Um dado muito curioso marcou a sucessão brasileira daquele ano. Um dos postulantes não estava no Brasil durante o processo eleitoral nem no dia da eleição. Epitácio Pessoa, que acabou sendo eleito presidente com mais de 70% dos votos, achava-se fora do País, como chefe da delegação brasileira à Conferência de Paz de Paris, da qual resultou a formalização do Tratado de Versalhes de 1919 e a criação da Liga das Nações. Somente em julho daquele ano, o presidente eleito chegou ao Brasil.
Estando na capital francesa durante a campanha, Epitácio Pessoa, o candidato do establishment, não precisou comparecer a comícios (“meetings”, como alguns diziam) nem teve de pedir votos. Sequer teve de sufragar o próprio nome. Com o predomínio do voto de cabresto e do coronelismo, o resultado das urnas já era conhecido antes de 13 de abril de 1919. Pessoa seria o presidente do Brasil.
Como ex-ministro do STF e ex-Procurador-Geral da República, credenciais não lhe faltavam, mas o jogo de cartas marcadas incomodava a oposição, encabeçada por Rui Barbosa, e era um dos indícios do nosso subdesenvolvimento.
Durante a campanha, Rui mostrou-se indignado com o atraso reinante no Brasil e com nossa péssima imagem aos olhos do mundo. Naquele meeting no Teatro Lírico da antiga capital federal, Rui assim se dirigiu aos seus compatriotas:
“O BRASIL NÃO É ISSO
Mas, senhores, se é isso o que eles vêem, será isto, realmente, o que nós somos? Não seria o povo brasileiro mais do que esse espécimen do caboclo mal desasnado, que não se sabe ter de pé, nem mesmo se senta, conjunto de todos os estigmas de calaçaria e da estupidez, cujo voto se compre com um rolete de fumo, uma andaina de sarjão e uma vez d’aguardente? Não valerá realmente mais o povo brasileiro do que os conventilhos de advogados administrativos, as quadrilhas de corretores políticos e vendilhões parlamentares, por cujas mãos corre, barateada, a representação da sua soberania?

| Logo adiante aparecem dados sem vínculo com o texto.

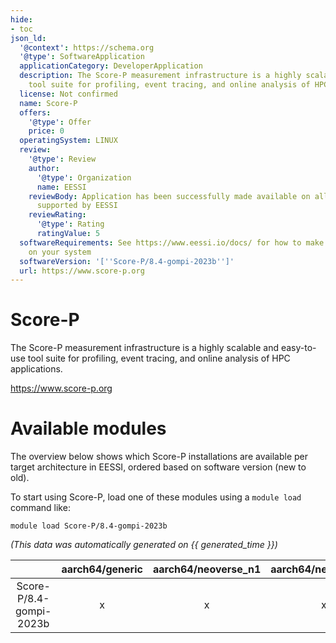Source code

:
 ```yaml
---
hide:
- toc
json_ld:
  '@context': https://schema.org
  '@type': SoftwareApplication
  applicationCategory: DeveloperApplication
  description: The Score-P measurement infrastructure is a highly scalable and easy-to-use
    tool suite for profiling, event tracing, and online analysis of HPC applications.
  license: Not confirmed
  name: Score-P
  offers:
    '@type': Offer
    price: 0
  operatingSystem: LINUX
  review:
    '@type': Review
    author:
      '@type': Organization
      name: EESSI
    reviewBody: Application has been successfully made available on all architectures
      supported by EESSI
    reviewRating:
      '@type': Rating
      ratingValue: 5
  softwareRequirements: See https://www.eessi.io/docs/ for how to make EESSI available
    on your system
  softwareVersion: '[''Score-P/8.4-gompi-2023b'']'
  url: https://www.score-p.org
---
```


Score-P
=======


The Score-P measurement infrastructure is a highly scalable and easy-to-use tool suite for profiling, event tracing, and online analysis of HPC applications.

https://www.score-p.org
# Available modules


The overview below shows which Score-P installations are available per target architecture in EESSI, ordered based on software version (new to old).

To start using Score-P, load one of these modules using a `module load` command like:

```shell
module load Score-P/8.4-gompi-2023b
```

*(This data was automatically generated on {{ generated_time }})*  

| |aarch64/generic|aarch64/neoverse_n1|aarch64/neoverse_v1|aarch64/nvidia|x86_64/generic|x86_64/amd/zen2|x86_64/amd/zen3|x86_64/amd/zen4|x86_64/intel/haswell|x86_64/intel/sapphirerapids|x86_64/intel/skylake_avx512|aarch64/nvidia/grace|
| :---: | :---: | :---: | :---: | :---: | :---: | :---: | :---: | :---: | :---: | :---: | :---: | :---: |
|Score-P/8.4-gompi-2023b|x|x|x|-|x|x|x|x|x|x|x|x|
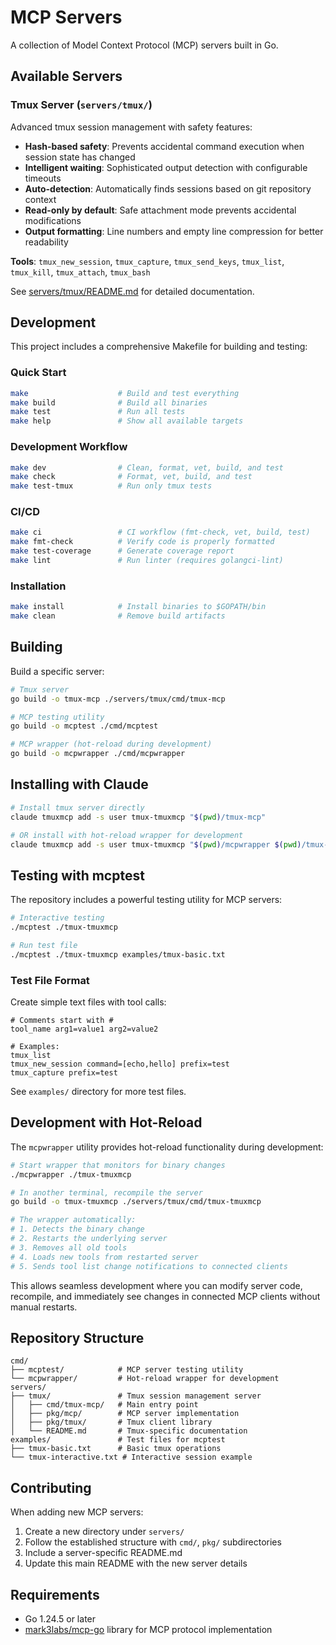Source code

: # MCP Servers

A collection of Model Context Protocol (MCP) servers built in Go.

## Available Servers

### Tmux Server (`servers/tmux/`)

Advanced tmux session management with safety features:

- **Hash-based safety**: Prevents accidental command execution when session state has changed
- **Intelligent waiting**: Sophisticated output detection with configurable timeouts  
- **Auto-detection**: Automatically finds sessions based on git repository context
- **Read-only by default**: Safe attachment mode prevents accidental modifications
- **Output formatting**: Line numbers and empty line compression for better readability

**Tools**: `tmux_new_session`, `tmux_capture`, `tmux_send_keys`, `tmux_list`, `tmux_kill`, `tmux_attach`, `tmux_bash`

See [servers/tmux/README.md](servers/tmux/README.md) for detailed documentation.


## Development

This project includes a comprehensive Makefile for building and testing:

### Quick Start
```bash
make                    # Build and test everything
make build              # Build all binaries
make test               # Run all tests
make help               # Show all available targets
```

### Development Workflow
```bash
make dev                # Clean, format, vet, build, and test
make check              # Format, vet, build, and test
make test-tmux          # Run only tmux tests
```

### CI/CD
```bash
make ci                 # CI workflow (fmt-check, vet, build, test)
make fmt-check          # Verify code is properly formatted
make test-coverage      # Generate coverage report
make lint               # Run linter (requires golangci-lint)
```

### Installation
```bash
make install            # Install binaries to $GOPATH/bin
make clean              # Remove build artifacts
```

## Building

Build a specific server:

```bash
# Tmux server
go build -o tmux-mcp ./servers/tmux/cmd/tmux-mcp

# MCP testing utility
go build -o mcptest ./cmd/mcptest

# MCP wrapper (hot-reload during development)
go build -o mcpwrapper ./cmd/mcpwrapper
```

## Installing with Claude

```bash
# Install tmux server directly
claude tmuxmcp add -s user tmux-tmuxmcp "$(pwd)/tmux-mcp"

# OR install with hot-reload wrapper for development
claude tmuxmcp add -s user tmux-tmuxmcp "$(pwd)/mcpwrapper $(pwd)/tmux-mcp"
```

## Testing with mcptest

The repository includes a powerful testing utility for MCP servers:

```bash
# Interactive testing
./mcptest ./tmux-tmuxmcp

# Run test file
./mcptest ./tmux-tmuxmcp examples/tmux-basic.txt
```

### Test File Format

Create simple text files with tool calls:

```
# Comments start with #
tool_name arg1=value1 arg2=value2

# Examples:
tmux_list
tmux_new_session command=[echo,hello] prefix=test
tmux_capture prefix=test
```

See `examples/` directory for more test files.

## Development with Hot-Reload

The `mcpwrapper` utility provides hot-reload functionality during development:

```bash
# Start wrapper that monitors for binary changes
./mcpwrapper ./tmux-tmuxmcp

# In another terminal, recompile the server
go build -o tmux-tmuxmcp ./servers/tmux/cmd/tmux-tmuxmcp

# The wrapper automatically:
# 1. Detects the binary change
# 2. Restarts the underlying server
# 3. Removes all old tools
# 4. Loads new tools from restarted server
# 5. Sends tool list change notifications to connected clients
```

This allows seamless development where you can modify server code, recompile, and immediately see changes in connected MCP clients without manual restarts.

## Repository Structure

```
cmd/
├── mcptest/            # MCP server testing utility
└── mcpwrapper/         # Hot-reload wrapper for development
servers/
├── tmux/               # Tmux session management server
│   ├── cmd/tmux-mcp/   # Main entry point
│   ├── pkg/mcp/        # MCP server implementation
│   ├── pkg/tmux/       # Tmux client library
│   └── README.md       # Tmux-specific documentation
examples/               # Test files for mcptest
├── tmux-basic.txt      # Basic tmux operations
└── tmux-interactive.txt # Interactive session example
```

## Contributing

When adding new MCP servers:

1. Create a new directory under `servers/`
2. Follow the established structure with `cmd/`, `pkg/` subdirectories
3. Include a server-specific README.md
4. Update this main README with the new server details

## Requirements

- Go 1.24.5 or later
- [mark3labs/mcp-go](https://github.com/mark3labs/mcp-go) library for MCP protocol implementation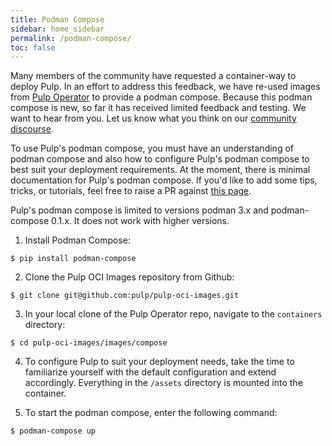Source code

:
 ```yaml
---
title: Podman Compose
sidebar: home_sidebar
permalink: /podman-compose/
toc: false
---
```


Many members of the community have requested a container-way to deploy Pulp.
In an effort to address this feedback, we have re-used images from [Pulp Operator](/pulp-operator/) to provide a podman compose.
Because this podman compose is new, so far it has received limited feedback and testing.
We want to hear from you. Let us know what you think on our [community discourse](https://discourse.pulpproject.org/).

To use Pulp's podman compose, you must have an understanding of podman compose and also how to configure Pulp's podman compose to best suit your deployment requirements.
At the moment, there is minimal documentation for Pulp's podman compose.
If you'd like to add some tips, tricks, or tutorials, feel free to raise a PR against [this page](https://github.com/pulp/pulpproject.org/).

Pulp's podman compose is limited to versions podman 3.x and podman-compose 0.1.x.
It does not work with higher versions.

1. Install Podman Compose:
```
$ pip install podman-compose
```

2. Clone the Pulp OCI Images repository from Github:
```
$ git clone git@github.com:pulp/pulp-oci-images.git
```

3. In your local clone of the Pulp Operator repo, navigate to the `containers` directory:
```
$ cd pulp-oci-images/images/compose
```

4. To configure Pulp to suit your deployment needs, take the time to familiarize yourself with the default configuration and extend accordingly.
Everything in the `/assets` directory is mounted into the container.

4. To start the podman compose, enter the following command:
```
$ podman-compose up
```
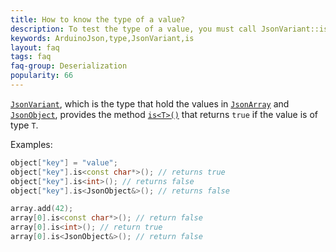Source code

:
 ```yaml
---
title: How to know the type of a value?
description: To test the type of a value, you must call JsonVariant::is()
keywords: ArduinoJson,type,JsonVariant,is
layout: faq
tags: faq
faq-group: Deserialization
popularity: 66
---
```


[`JsonVariant`]({{site.baseurl}}/api/jsonvariant/), which is the type that hold the values in [`JsonArray`]({{site.baseurl}}/api/jsonarray/) and [`JsonObject`]({{site.baseurl}}/api/jsonobject/), provides the method [`is<T>()`]({{site.baseurl}}/api/jsonvariant/is/) that returns `true` if the value is of type `T`.

Examples:

```c++
object["key"] = "value";
object["key"].is<const char*>(); // returns true
object["key"].is<int>(); // returns false
object["key"].is<JsonObject&>(); // returns false

array.add(42);
array[0].is<const char*>(); // return false
array[0].is<int>(); // return true
array[0].is<JsonObject&>(); // return false
```


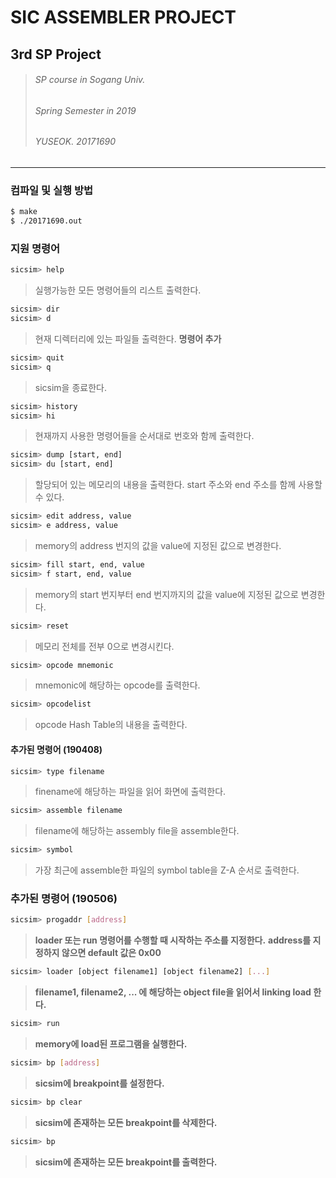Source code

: SIC ASSEMBLER PROJECT
=================
3rd SP Project
--------------

> ###### SP course in Sogang Univ.
> ###### Spring Semester in 2019
> ###### YUSEOK. 20171690

-------------------------
### 컴파일 및 실행 방법
```bash
$ make
$ ./20171690.out
```

### 지원 명령어
```bash
sicsim> help
```
> 실행가능한 모든 명령어들의 리스트 출력한다.

```bash
sicsim> dir
sicsim> d
```
> 현재 디렉터리에 있는 파일들 출력한다.
> **명령어 추가**

```bash
sicsim> quit
sicsim> q
```
> sicsim을 종료한다.

```bash
sicsim> history
sicsim> hi
```
> 현재까지 사용한 명령어들을 순서대로 번호와 함께 출력한다.

```bash
sicsim> dump [start, end]
sicsim> du [start, end]
```
> 할당되어 있는 메모리의 내용을 출력한다.
> start 주소와 end 주소를 함께 사용할 수 있다.

```bash
sicsim> edit address, value
sicsim> e address, value
```
> memory의 address 번지의 값을 value에 지정된 값으로 변경한다.

```bash
sicsim> fill start, end, value
sicsim> f start, end, value
```
> memory의 start 번지부터 end 번지까지의 값을 value에 지정된 값으로 변경한다.

```bash
sicsim> reset
```
> 메모리 전체를 전부 0으로 변경시킨다.

```bash
sicsim> opcode mnemonic
```
> mnemonic에 해당하는 opcode를 출력한다.

```bash
sicsim> opcodelist
```
> opcode Hash Table의 내용을 출력한다.

#### 추가된 명령어 (190408)
```bash
sicsim> type filename
```
> finename에 해당하는 파일을 읽어 화면에 출력한다.

```bash
sicsim> assemble filename
```
> filename에 해당하는 assembly file을 assemble한다.

```bash
sicsim> symbol
```
> 가장 최근에 assemble한 파일의 symbol table을 Z-A 순서로 출력한다.


### 추가된 명령어 (190506)
```bash
sicsim> progaddr [address]
```
> **loader 또는 run 명령어를 수행할 때 시작하는 주소를 지정한다.** 
> **address를 지정하지 않으면 default 값은 0x00**

```bash
sicsim> loader [object filename1] [object filename2] [...]
```
> **filename1, filename2, ... 에 해당하는 object file을 읽어서 linking load 한다.**

```bash
sicsim> run
```
> **memory에 load된 프로그램을 실행한다.**

```bash
sicsim> bp [address]
```
> **sicsim에 breakpoint를 설정한다.**

```bash
sicsim> bp clear
```
> **sicsim에 존재하는 모든 breakpoint를 삭제한다.**


```bash
sicsim> bp
```
> **sicsim에 존재하는 모든 breakpoint를 출력한다.**

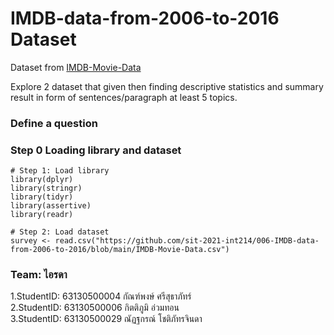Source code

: # IMDB-data-from-2006-to-2016 Dataset

Dataset from [IMDB-Movie-Data](./IMDB-Movie-Data.csv)

Explore 2 dataset that given then finding descriptive statistics and summary result in form of sentences/paragraph at least 5 topics.

### Define a question



### Step 0 Loading library and dataset
```{R}
# Step 1: Load library
library(dplyr)
library(stringr)
library(tidyr)
library(assertive)
library(readr)

# Step 2: Load dataset
survey <- read.csv("https://github.com/sit-2021-int214/006-IMDB-data-from-2006-to-2016/blob/main/IMDB-Movie-Data.csv")
```



### Team: ไอรดา

1.StudentID: 63130500004 กัณฑ์พงษ์ ศรีสุธาภัทร์ <br/>
2.StudentID: 63130500006 กิตติภูมิ อ่วมทอน <br/>
3.StudentID: 63130500029 ณัฏฐกรณ์ โชติภัทรจินดา <br/>
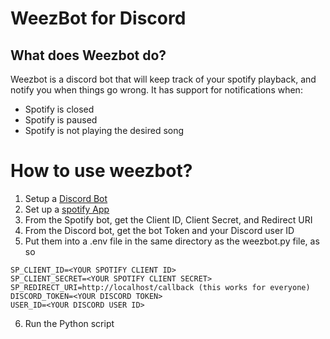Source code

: # WeezBot for Discord

## What does Weezbot do?
Weezbot is a discord bot that will keep track of your spotify playback, and notify you when things go wrong. It has support for notifications when:
* Spotify is closed
* Spotify is paused
* Spotify is not playing the desired song

# How to use weezbot?
1) Setup a [Discord Bot](https://discord.com/developers/applications)
2) Set up a [spotify App](https://developer.spotify.com/dashboard)
3) From the Spotify bot, get the Client ID, Client Secret, and Redirect URI
4) From the Discord bot, get the bot Token and your Discord user ID
5) Put them into a .env file in the same directory as the weezbot.py file, as so
```
SP_CLIENT_ID=<YOUR SPOTIFY CLIENT ID>
SP_CLIENT_SECRET=<YOUR SPOTIFY CLIENT SECRET>
SP_REDIRECT_URI=http://localhost/callback (this works for everyone)
DISCORD_TOKEN=<YOUR DISCORD TOKEN>
USER_ID=<YOUR DISCORD USER ID>
```
6) Run the Python script
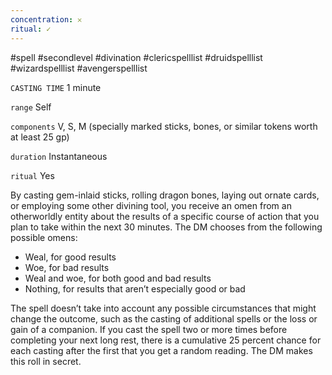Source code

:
 ```yaml
---
concentration: 𐄂
ritual: ✓
---
```

#spell #secondlevel #divination #clericspelllist #druidspelllist #wizardspelllist #avengerspelllist

`CASTING TIME`
1 minute

`range`
Self

`components`
V, S, M (specially marked sticks, bones, or similar tokens worth at least 25 gp)

`duration`
Instantaneous

`ritual`
Yes

By casting gem-inlaid sticks, rolling dragon bones, laying out ornate cards, or employing some other divining tool, you receive an omen from an otherworldly entity about the results of a specific course of action that you plan to take within the next 30 minutes. The DM chooses from the following possible omens:

- Weal, for good results
- Woe, for bad results
- Weal and woe, for both good and bad results
- Nothing, for results that aren’t especially good or bad

The spell doesn’t take into account any possible circumstances that might change the outcome, such as the casting of additional spells or the loss or gain of a companion. If you cast the spell two or more times before completing your next long rest, there is a cumulative 25 percent chance for each casting after the first that you get a random reading. The DM makes this roll in secret.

Deverão, com efeito, as outras nações, a cujo grande conselho comparecemos, medir o nosso valor pelo dessa troça de escaladores do poder, que o julgam ter conquistado, com a submissão de todos, porque, em um lance de roleta viciada, empalmaram a sorte e varreram a mesa?
Não. Não se engane o estrangeiro. Não nos enganemos nós mesmos. Não! O Brasil não é isso. Não! O Brasil não é o sócio de clube, de jogo e de pândega dos vivedores, que se apoderaram da sua fortuna, e o querem tratar como a libertinagem trata as companheiras momentâneas da sua luxúria.
Não! O Brasil não é esse ajuntamento coletício de criaturas taradas, sobre que possa correr, sem a menor impressão, o sopro das aspirações, que nesta hora agitam a humanidade toda.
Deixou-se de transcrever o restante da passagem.